Development and Waterfall
Traditional management practices in large organizations focused heavily on organizational stovepipes, role specialization and command and control. The common belief held that individual and specialized efficiency yielded the best gains over time. In software engineering we saw this taken to the extreme with the advent of Waterfall where every role (Requirements, Design, Development, and Testing) was farmed out to a specialized organization. The mantra was “Optimize by Role” not “Optimize the Whole”, as Figure 1 illustrates.
Role specific optimization not only de-optimizes the flow of value through a business process with large amounts of variability, it also de-optimizes each employee’s future potential and creates a mindset for “hiring for specialized, current skill” vs. “hiring for talent.” Role specific resources that are deep in one area are often referred to as “I-Shaped” resources and struggle to handle multiple roles. New conventional best practice wisdom has focused on hiring “T-Shaped” resources, people who are deep in one area, yet capable across a variety of areas. This adds great flexibility to the problems an organization can tackle. More recently, investment in “E-Shaped” resources has become the ultimate goal (expertise, experience, execution, exploration), as Figure 2 illustrates.
The Move to Lean and Agile Development
Over the last decade, two significant changes have occurred that put pressure on these current organizational pictures and bring the inherent structural design into question: 1) adoption of Agile & Lean practices in software development and 2) commoditization of IT infrastructure via virtualization & “The Cloud” (infrastructure as code).

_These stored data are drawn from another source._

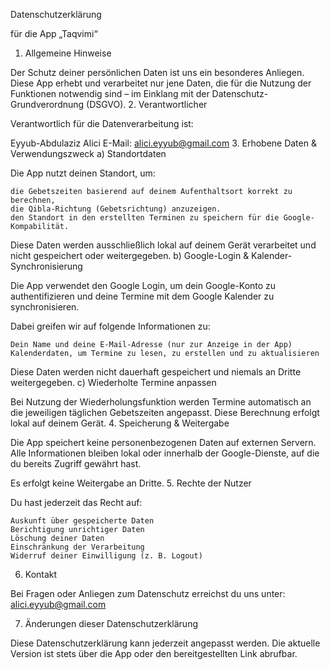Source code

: Datenschutzerklärung

für die App „Taqvimi“
1. Allgemeine Hinweise

Der Schutz deiner persönlichen Daten ist uns ein besonderes Anliegen. Diese App erhebt und verarbeitet nur jene Daten, die für die Nutzung der Funktionen notwendig sind – im Einklang mit der Datenschutz-Grundverordnung (DSGVO).
2. Verantwortlicher

Verantwortlich für die Datenverarbeitung ist:

Eyyub-Abdulaziz Alici
E-Mail: alici.eyyub@gmail.com
3. Erhobene Daten & Verwendungszweck
a) Standortdaten

Die App nutzt deinen Standort, um:

    die Gebetszeiten basierend auf deinem Aufenthaltsort korrekt zu berechnen,
    die Qibla-Richtung (Gebetsrichtung) anzuzeigen.
    den Standort in den erstellten Terminen zu speichern für die Google-Kompabilität.

Diese Daten werden ausschließlich lokal auf deinem Gerät verarbeitet und nicht gespeichert oder weitergegeben.
b) Google-Login & Kalender-Synchronisierung

Die App verwendet den Google Login, um dein Google-Konto zu authentifizieren und deine Termine mit dem Google Kalender zu synchronisieren.

Dabei greifen wir auf folgende Informationen zu:

    Dein Name und deine E-Mail-Adresse (nur zur Anzeige in der App)
    Kalenderdaten, um Termine zu lesen, zu erstellen und zu aktualisieren

Diese Daten werden nicht dauerhaft gespeichert und niemals an Dritte weitergegeben.
c) Wiederholte Termine anpassen

Bei Nutzung der Wiederholungsfunktion werden Termine automatisch an die jeweiligen täglichen Gebetszeiten angepasst. Diese Berechnung erfolgt lokal auf deinem Gerät.
4. Speicherung & Weitergabe

Die App speichert keine personenbezogenen Daten auf externen Servern. Alle Informationen bleiben lokal oder innerhalb der Google-Dienste, auf die du bereits Zugriff gewährt hast.

Es erfolgt keine Weitergabe an Dritte.
5. Rechte der Nutzer

Du hast jederzeit das Recht auf:

    Auskunft über gespeicherte Daten
    Berichtigung unrichtiger Daten
    Löschung deiner Daten
    Einschränkung der Verarbeitung
    Widerruf deiner Einwilligung (z. B. Logout)

6. Kontakt

Bei Fragen oder Anliegen zum Datenschutz erreichst du uns unter: alici.eyyub@gmail.com


7. Änderungen dieser Datenschutzerklärung

Diese Datenschutzerklärung kann jederzeit angepasst werden. Die aktuelle Version ist stets über die App oder den bereitgestellten Link abrufbar.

With the adoption of Agile & Lean, it became apparent that over-reliance on specialized roles de-optimized the flow of value and created constraints and delay. As software complexity grew and the demands increased, the traditional waterfall software pipeline broke down. The better product development shops began to understand that requirements and design could not be isolated from development. We also developed the understanding that testing was an integral part of the entire lifecycle and could often affect the requirements, design and especially, how the software was developed. To gain the next level of efficiency the development stove-pipes between the roles needed to be broken down. This was accomplished by creating cross-functional, self-empowered Agile Teams as Figure 3 shows. Additional investments in Continuous Integration at the Team and Program Levels further enhance this agility and quality.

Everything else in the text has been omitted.